» **Entries shown**:
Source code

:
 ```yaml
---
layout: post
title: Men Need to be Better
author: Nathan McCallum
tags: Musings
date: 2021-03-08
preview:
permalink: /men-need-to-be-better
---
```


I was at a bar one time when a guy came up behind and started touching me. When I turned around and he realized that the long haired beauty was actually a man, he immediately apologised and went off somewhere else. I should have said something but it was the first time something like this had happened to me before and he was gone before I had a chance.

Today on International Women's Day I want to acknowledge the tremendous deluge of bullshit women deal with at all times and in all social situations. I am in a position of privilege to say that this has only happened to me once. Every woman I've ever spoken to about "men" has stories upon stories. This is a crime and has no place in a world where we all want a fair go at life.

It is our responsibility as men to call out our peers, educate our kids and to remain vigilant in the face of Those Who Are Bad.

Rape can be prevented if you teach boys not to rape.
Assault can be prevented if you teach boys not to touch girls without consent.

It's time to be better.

» **Brief**:
Produce an exact copy of the entries above.

» **Output for this exercise**:
Source code

:
 ```yaml
---
layout: post
title: Men Need to be Better
author: Nathan McCallum
tags: Musings
date: 2021-03-08
preview:
permalink: /men-need-to-be-better
---
```


I was at a bar one time when a guy came up behind and started touching me. When I turned around and he realized that the long haired beauty was actually a man, he immediately apologised and went off somewhere else. I should have said something but it was the first time something like this had happened to me before and he was gone before I had a chance.

Today on International Women's Day I want to acknowledge the tremendous deluge of bullshit women deal with at all times and in all social situations. I am in a position of privilege to say that this has only happened to me once. Every woman I've ever spoken to about "men" has stories upon stories. This is a crime and has no place in a world where we all want a fair go at life.

It is our responsibility as men to call out our peers, educate our kids and to remain vigilant in the face of Those Who Are Bad.

Rape can be prevented if you teach boys not to rape.
Assault can be prevented if you teach boys not to touch girls without consent.

It's time to be better.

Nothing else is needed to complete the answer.